Under the Zimbabwean constitution, the vice-president served “at the pleasure of the president. Here the president has constituencies. So it’s an even bigger task than I have.”

Mnangagwa reaffirmed the link between himself and Zuma, whom he regards as an elder. Their ties go back to the armed struggle before Zimbabwe’s independence in the 1980s, when they worked for their respective parties’ intelligence services in Mozambique.

“With that background I felt that after my 26 days in office, I must come to my brother and seek guidance. He’s a very experienced president and I felt the challenges which I face, the first port of call is to go to my colleague and to say, ‘your excellency, I have taken the leadership of Zimbabwe. I seek your guidance on what I may face in terms of challenges’, and I have no doubt he will give me complete and honest guidance.”

Zuma is the current chair of the Southern African Development Community, which has tacitly sanctioned the coup.
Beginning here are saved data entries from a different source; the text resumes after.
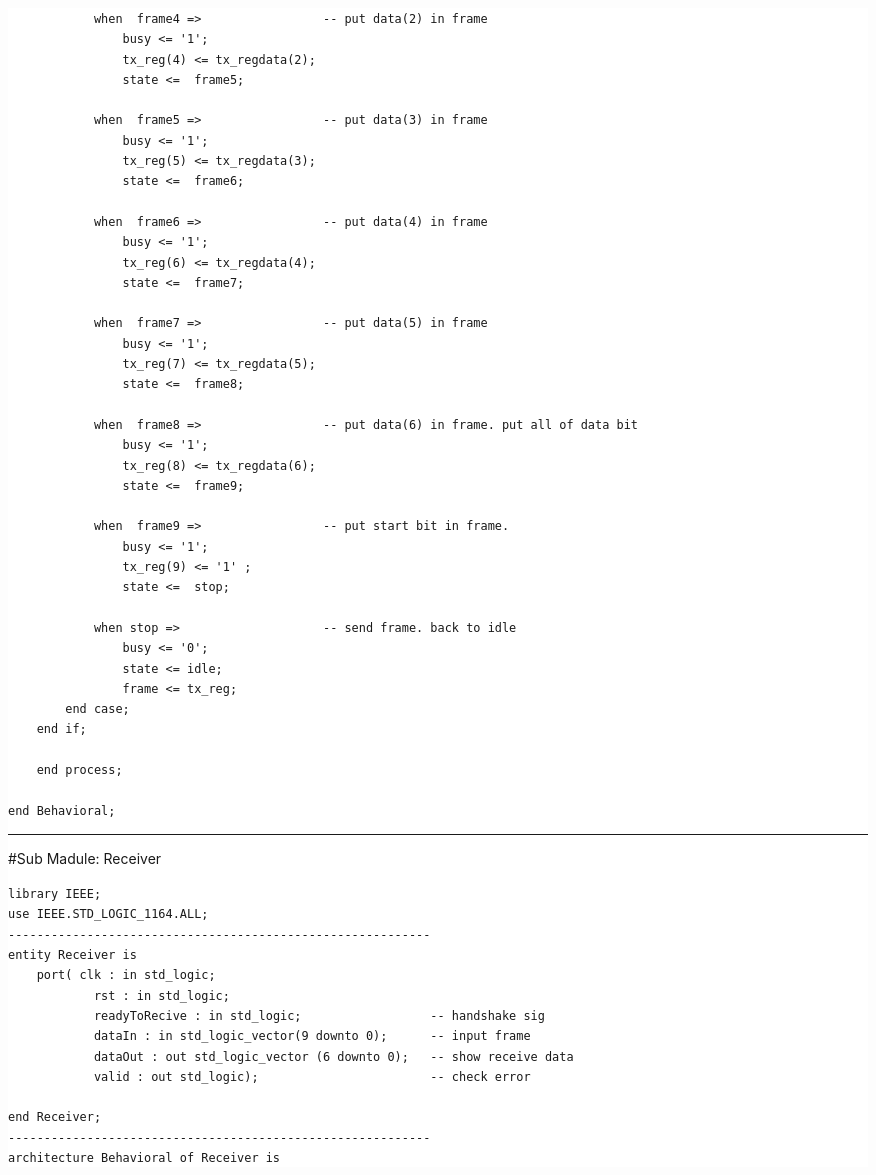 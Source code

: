 				when  frame4 =>                 -- put data(2) in frame
					busy <= '1';
					tx_reg(4) <= tx_regdata(2);
					state <=  frame5;
					
				when  frame5 =>                 -- put data(3) in frame
					busy <= '1';
					tx_reg(5) <= tx_regdata(3);
					state <=  frame6;
					
				when  frame6 =>                 -- put data(4) in frame
					busy <= '1';
					tx_reg(6) <= tx_regdata(4);
					state <=  frame7;
					
				when  frame7 =>                 -- put data(5) in frame
					busy <= '1';
					tx_reg(7) <= tx_regdata(5);
					state <=  frame8;
					
				when  frame8 =>                 -- put data(6) in frame. put all of data bit
					busy <= '1';
					tx_reg(8) <= tx_regdata(6);
					state <=  frame9;
			
				when  frame9 =>                 -- put start bit in frame.
					busy <= '1';
					tx_reg(9) <= '1' ;
					state <=  stop;
					
				when stop =>                    -- send frame. back to idle
					busy <= '0';
					state <= idle;
					frame <= tx_reg;
			end case;
		end if;
	
		end process;

	end Behavioral;

****************************************************************************************************
#Sub Madule: Receiver

	library IEEE;
	use IEEE.STD_LOGIC_1164.ALL;
	-----------------------------------------------------------
	entity Receiver is
		port( clk : in std_logic;
				rst : in std_logic;
				readyToRecive : in std_logic;                  -- handshake sig
				dataIn : in std_logic_vector(9 downto 0);      -- input frame
				dataOut : out std_logic_vector (6 downto 0);   -- show receive data
				valid : out std_logic);                        -- check error
			
	end Receiver;
	-----------------------------------------------------------
	architecture Behavioral of Receiver is
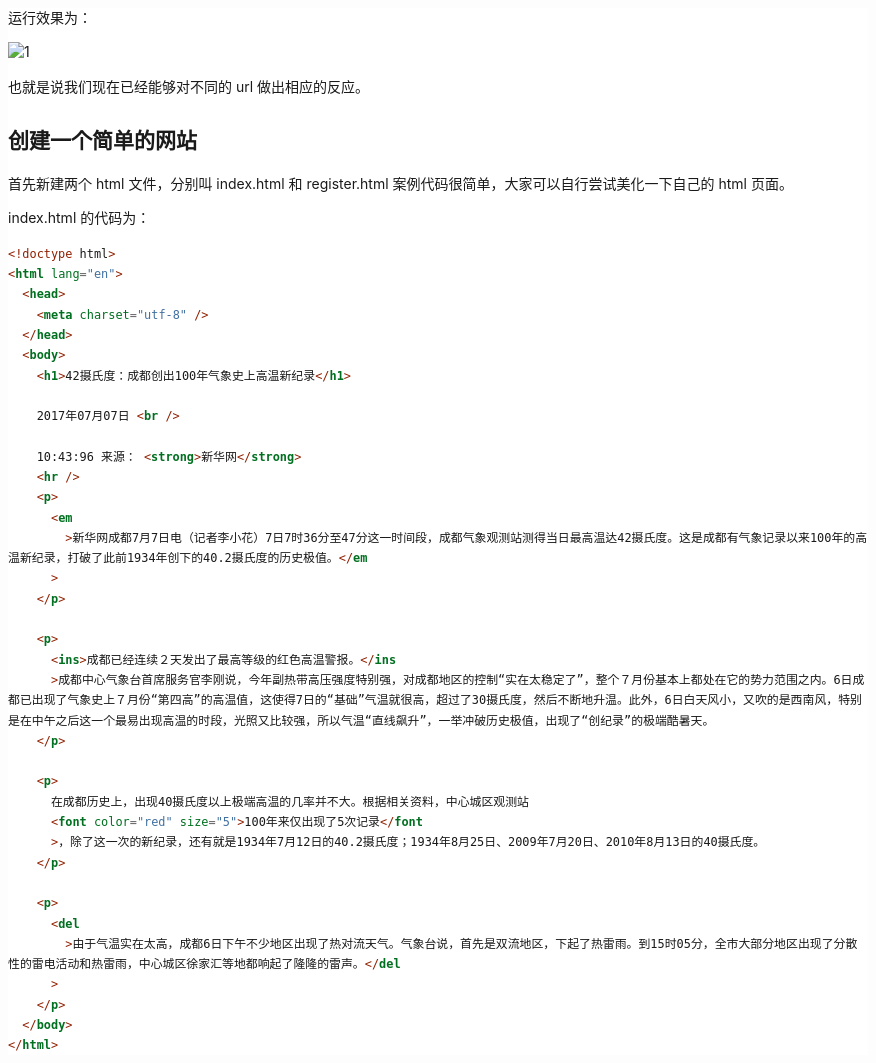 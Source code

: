 运行效果为：

![1](https://doc.shiyanlou.com/document-uid897174labid9222timestamp1548665765314.png/wm)

也就是说我们现在已经能够对不同的 url 做出相应的反应。

## 创建一个简单的网站

首先新建两个 html 文件，分别叫 index.html 和 register.html 案例代码很简单，大家可以自行尝试美化一下自己的 html 页面。

index.html 的代码为：

```html
<!doctype html>
<html lang="en">
  <head>
    <meta charset="utf-8" />
  </head>
  <body>
    <h1>42摄氏度：成都创出100年气象史上高温新纪录</h1>

    2017年07月07日 <br />

    10:43:96 来源： <strong>新华网</strong>
    <hr />
    <p>
      <em
        >新华网成都7月7日电（记者李小花）7日7时36分至47分这一时间段，成都气象观测站测得当日最高温达42摄氏度。这是成都有气象记录以来100年的高温新纪录，打破了此前1934年创下的40.2摄氏度的历史极值。</em
      >
    </p>

    <p>
      <ins>成都已经连续２天发出了最高等级的红色高温警报。</ins
      >成都中心气象台首席服务官李刚说，今年副热带高压强度特别强，对成都地区的控制“实在太稳定了”，整个７月份基本上都处在它的势力范围之内。6日成都已出现了气象史上７月份“第四高”的高温值，这使得7日的“基础”气温就很高，超过了30摄氏度，然后不断地升温。此外，6日白天风小，又吹的是西南风，特别是在中午之后这一个最易出现高温的时段，光照又比较强，所以气温“直线飙升”，一举冲破历史极值，出现了“创纪录”的极端酷暑天。
    </p>

    <p>
      在成都历史上，出现40摄氏度以上极端高温的几率并不大。根据相关资料，中心城区观测站
      <font color="red" size="5">100年来仅出现了5次记录</font
      >，除了这一次的新纪录，还有就是1934年7月12日的40.2摄氏度；1934年8月25日、2009年7月20日、2010年8月13日的40摄氏度。
    </p>

    <p>
      <del
        >由于气温实在太高，成都6日下午不少地区出现了热对流天气。气象台说，首先是双流地区，下起了热雷雨。到15时05分，全市大部分地区出现了分散性的雷电活动和热雷雨，中心城区徐家汇等地都响起了隆隆的雷声。</del
      >
    </p>
  </body>
</html>
```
On Wednesday, Russian publication Sputnik reported African Union (AU) commissioner for peace and security Smail Chergui as saying no action would be taken against Zimbabwe.

“It’s not a coup according to AU rules. It was just a dialogue between the leadership of the country and the president.”

There are strict sanctions under AU rules for an unconstitutional change of power.

Zuma, too, praised Mnangagwa for the way the situation was handled.

Even though Zuma and his spokespeople haven’t admitted as much, City Press reported that South Africa, China and the US knew about the coup beforehand. Their conditions for giving it their blessing were that there should be no bloodshed and no retribution against former president Robert Mugabe. Mnangagwa, in his meeting with businessmen that followed his discussion with Zuma, admitted to having been in “clandestine” communication with Zuma as he fled here into “16 days of exile”, following his sacking as Mugabe’s vice-president.

Zuma said South Africa could not allow the situation in Zimbabwe to get out of hand. “I think again it indicated the maturity of Zimbabweans in handling any situation that will develop, and we are very grateful for that, because in a number of countries, if the army decides to stand up, then they leave a trail of destruction.”

Zuma said Mnangagwa guaranteed that Mugabe “would be looked after”. “In Africa we should look after our elders,” he said.

Mnangagwa was elected president of the ruling Zanu-PF this weekend.